I am trying formally derive the projection of the energy eiegenstates of the 1D quantum harmonic oscillator into the $x$ basis $$\phi_n(x) = \langle x | n \rangle = \langle x | \frac{{a^{\dagger}}^{n}}{\sqrt{n!}} | 0 \rangle = \frac{{a^{\dagger}}^{n}}{\sqrt{n!}} \, \phi_0(x)$$

I'm not sure how to make the last step

$$\langle x |\frac{{a^{\dagger}}^{n}}{\sqrt{n!}} | 0 \rangle = \frac{{a^{\dagger}}^{n}(x)}{\sqrt{n!}} \langle x | 0 \rangle$$

where I use ${a^{\dagger}}^{n}(x)$ to clarify that the operator is in the $x$ basis.

I feel I need to use the resolution of identity

$$\int \langle x | \frac{{a^{\dagger}}^{n}}{\sqrt{n!}}| x' \rangle \langle x'| 0 \rangle \: \mathrm{d} x'$$

I can do this integral for a single creation operator

$$\int \langle x | a^{\dagger}| x' \rangle \langle x'| 0 \rangle \: \mathrm{d} x' = \int \langle x | \gamma X - i \epsilon P| x' \rangle \langle x'| 0 \rangle \: \mathrm{d} x'$$

where $\gamma = \sqrt{\frac{m \omega}{2 \hbar}}$ and $\epsilon = \sqrt{\frac{1}{2m \omega \hbar}}$. Using the matrix representations of the $X$ and $P$ operators in the $x$ basis

$$\langle x |\gamma X - i \epsilon P| x' \rangle = x' \gamma \delta(x - x') + \hbar \epsilon\delta^{(1)}(x - x')$$

where $\delta^{(1)}(x)$ is the first derivative of the Dirac delta function. So the integral is

$$\phi_1(x) = \int \left[ x' \gamma \delta(x - x') + \hbar \epsilon\delta^{(1)}(x - x') \right] \phi_0 (x') \: \mathrm{d} x' = \left[ \gamma x - \hbar \epsilon\frac{\mathrm{d}}{\mathrm{d} x} \right]\phi_0 (x)$$

So how do I continue with this derivation? Do I make some sort of inductive step? Is this even the right path to go down, is there a much simpler method?
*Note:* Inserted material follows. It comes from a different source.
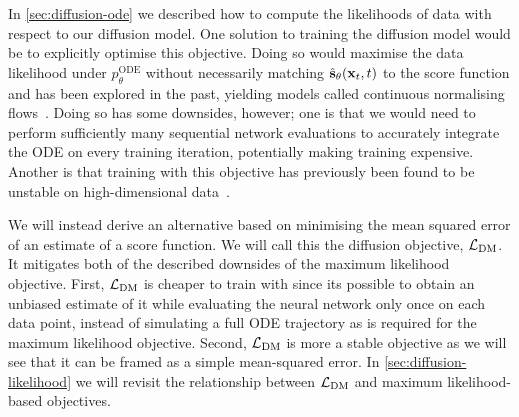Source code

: In \cref{sec:diffusion-ode} we described how to compute the likelihoods of data with respect to our diffusion model. One solution to training the diffusion model would be to explicitly optimise this objective. Doing so would maximise the data likelihood under $p_\theta^\text{ODE}$ without necessarily matching $\hat{{\mathbf{s}}}_\theta({\mathbf{x}}_t, t)$ to the score function and has been explored in the past, yielding models called continuous normalising flows~\cite{chen2018neural}. Doing so has some downsides, however; one is that we would need to perform sufficiently many sequential network evaluations to accurately integrate the ODE on every training iteration, potentially making training expensive. Another is that training with this objective has previously been found to be unstable on high-dimensional data~\citep{weilbach2020structured}. 

We will instead derive an alternative based on minimising the mean squared error of an estimate of a score function. 
We will call this the diffusion objective, ${\mathcal{L}}_\text{DM}$. It mitigates both of the described downsides of the maximum likelihood objective. First, ${\mathcal{L}}_\text{DM}$ is cheaper to train with since its possible to obtain an unbiased estimate of it while evaluating the neural network only once on each data point, instead of simulating a full ODE trajectory as is required for the maximum likelihood objective. Second, ${\mathcal{L}}_\text{DM}$ is more a stable objective as we will see that it can be framed as a simple mean-squared error. In \cref{sec:diffusion-likelihood} we will revisit the relationship between ${\mathcal{L}}_\text{DM}$ and maximum likelihood-based objectives.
• You've already done it! What do you even want help with? – Prahar Apr 20 '17 at 13:15
• To check the recursive generation of Hermite polynomials, consult WP. – Cosmas Zachos Apr 20 '17 at 14:35

I have not checked the details and this is too long for a comment but it looks right and yes it is induction. Instead of starting with $\phi_n(x)=\langle x\vert \frac{(\hat a^\dagger)^n}{\sqrt{n!}}\vert 0\rangle$, start with \begin{align} \phi_{n+1}(x)&=\frac{1}{\sqrt{n+1}}\langle x\vert \hat a^\dagger\vert n\rangle\, ,\\ &= \frac{1}{\sqrt{n+1}}\left[\gamma x-\hbar \epsilon \frac{d}{dx}\right] \phi_n(x) \tag{1} \end{align} where you obtain (1) by repeating your steps starting with $\vert n\rangle$ rather than $\vert 0\rangle$. You can then start the induction.